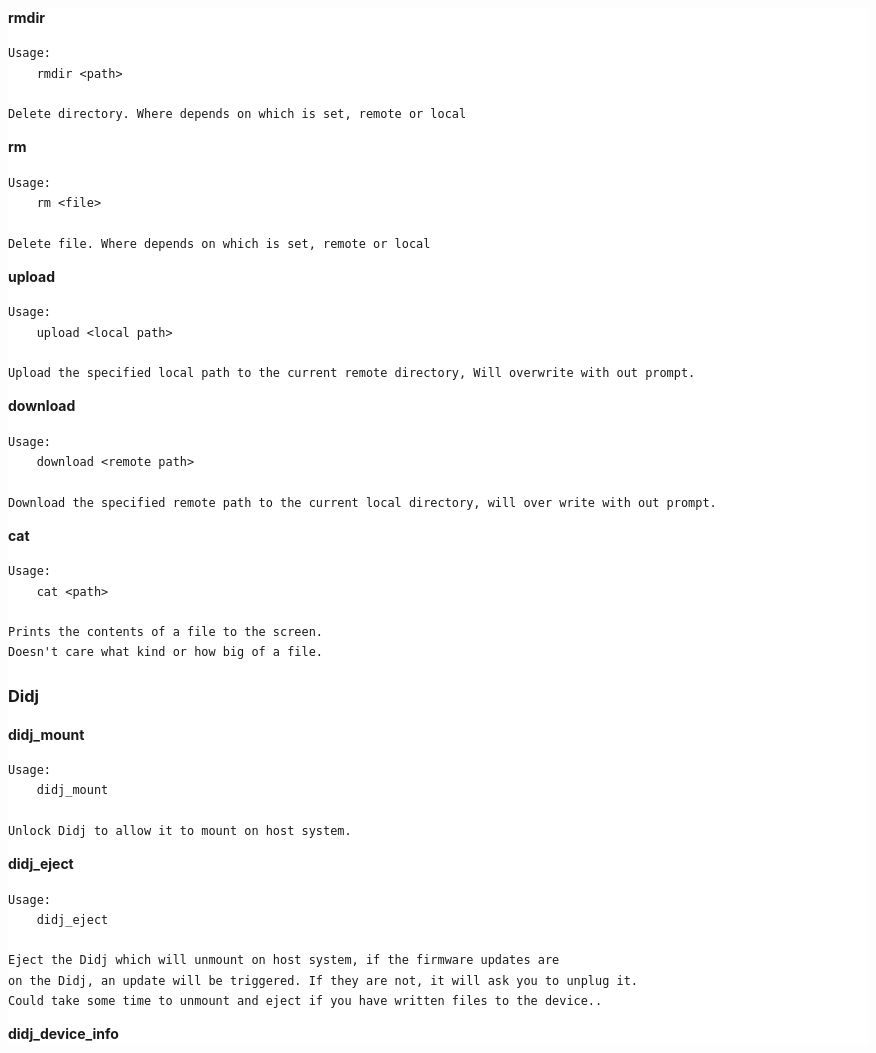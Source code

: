      
**rmdir**

    Usage:
        rmdir <path>
    
    Delete directory. Where depends on which is set, remote or local


**rm**

    Usage:
        rm <file>
    
    Delete file. Where depends on which is set, remote or local


**upload**

    Usage:
        upload <local path>
    
    Upload the specified local path to the current remote directory, Will overwrite with out prompt.


**download**

    Usage:
        download <remote path>
    
    Download the specified remote path to the current local directory, will over write with out prompt.


**cat**

    Usage:
        cat <path>
    
    Prints the contents of a file to the screen.
    Doesn't care what kind or how big of a file.



### Didj

**didj_mount**

    Usage:
        didj_mount
    
    Unlock Didj to allow it to mount on host system.


**didj_eject**

    Usage:
        didj_eject
    
    Eject the Didj which will unmount on host system, if the firmware updates are 
    on the Didj, an update will be triggered. If they are not, it will ask you to unplug it.
    Could take some time to unmount and eject if you have written files to the device..


**didj_device_info**

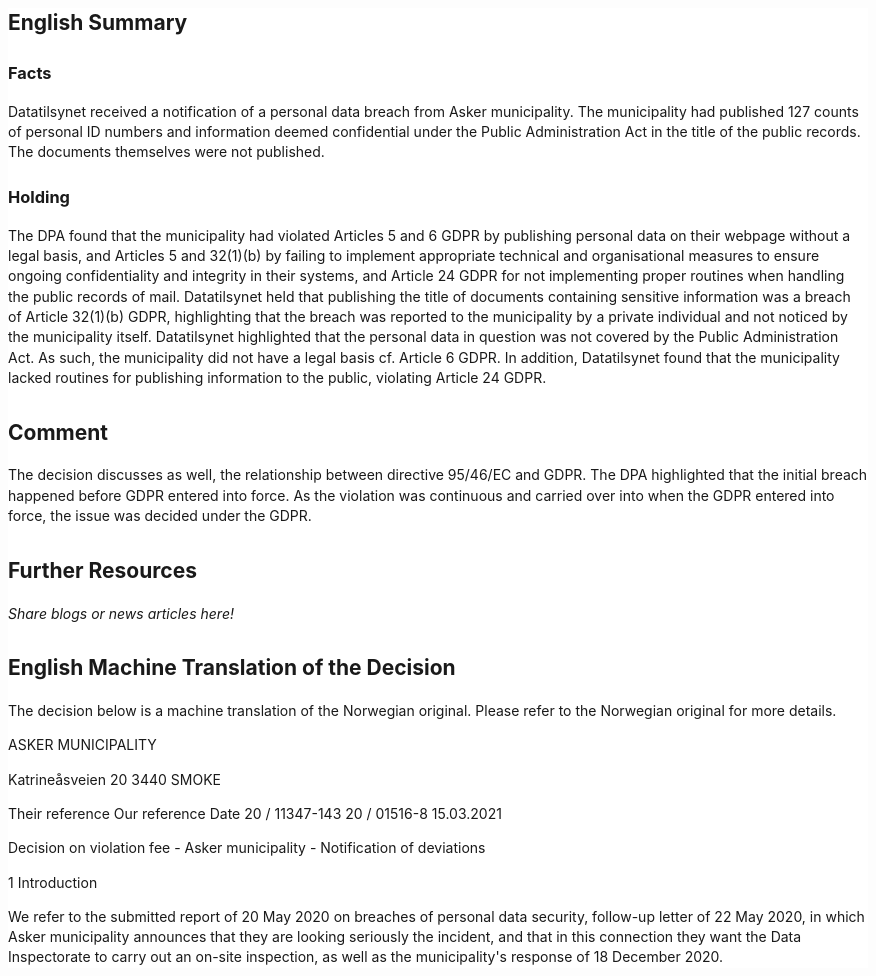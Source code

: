 ## English Summary

### Facts

Datatilsynet received a notification of a personal data breach from Asker municipality. The municipality had published 127 counts of personal ID numbers and information deemed confidential under the Public Administration Act in the title of the public records. The documents themselves were not published.

### Holding

The DPA found that the municipality had violated Articles 5 and 6 GDPR by publishing personal data on their webpage without a legal basis, and Articles 5 and 32(1)(b) by failing to implement appropriate technical and organisational measures to ensure ongoing confidentiality and integrity in their systems, and Article 24 GDPR for not implementing proper routines when handling the public records of mail. Datatilsynet held that publishing the title of documents containing sensitive information was a breach of Article 32(1)(b) GDPR, highlighting that the breach was reported to the municipality by a private individual and not noticed by the municipality itself. Datatilsynet highlighted that the personal data in question was not covered by the Public Administration Act. As such, the municipality did not have a legal basis cf. Article 6 GDPR. In addition, Datatilsynet found that the municipality lacked routines for publishing information to the public, violating Article 24 GDPR.

## Comment

The decision discusses as well, the relationship between directive 95/46/EC and GDPR. The DPA highlighted that the initial breach happened before GDPR entered into force. As the violation was continuous and carried over into when the GDPR entered into force, the issue was decided under the GDPR.

## Further Resources

_Share blogs or news articles here!_

## English Machine Translation of the Decision

The decision below is a machine translation of the Norwegian original. Please refer to the Norwegian original for more details.

 ASKER MUNICIPALITY

 Katrineåsveien 20
 3440 SMOKE

Their reference Our reference Date
20 / 11347-143 20 / 01516-8 15.03.2021

Decision on violation fee - Asker municipality - Notification of deviations

1 Introduction

We refer to the submitted report of 20 May 2020 on breaches of personal data security,
follow-up letter of 22 May 2020, in which Asker municipality announces that they are looking seriously
the incident, and that in this connection they want the Data Inspectorate to carry out an on-site inspection,
as well as the municipality's response of 18 December 2020.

===============

§ EXERCISE DETAILS
Only exact copies of the lines from the one containing "20 / 11347-143 20 / 01516-8 15.03.2021" to the end of the records belong in the answer.

§ OUTPUT BELOW
20 / 11347-143 20 / 01516-8 15.03.2021

Decision on violation fee - Asker municipality - Notification of deviations

1 Introduction

We refer to the submitted report of 20 May 2020 on breaches of personal data security,
follow-up letter of 22 May 2020, in which Asker municipality announces that they are looking seriously
the incident, and that in this connection they want the Data Inspectorate to carry out an on-site inspection,
as well as the municipality's response of 18 December 2020.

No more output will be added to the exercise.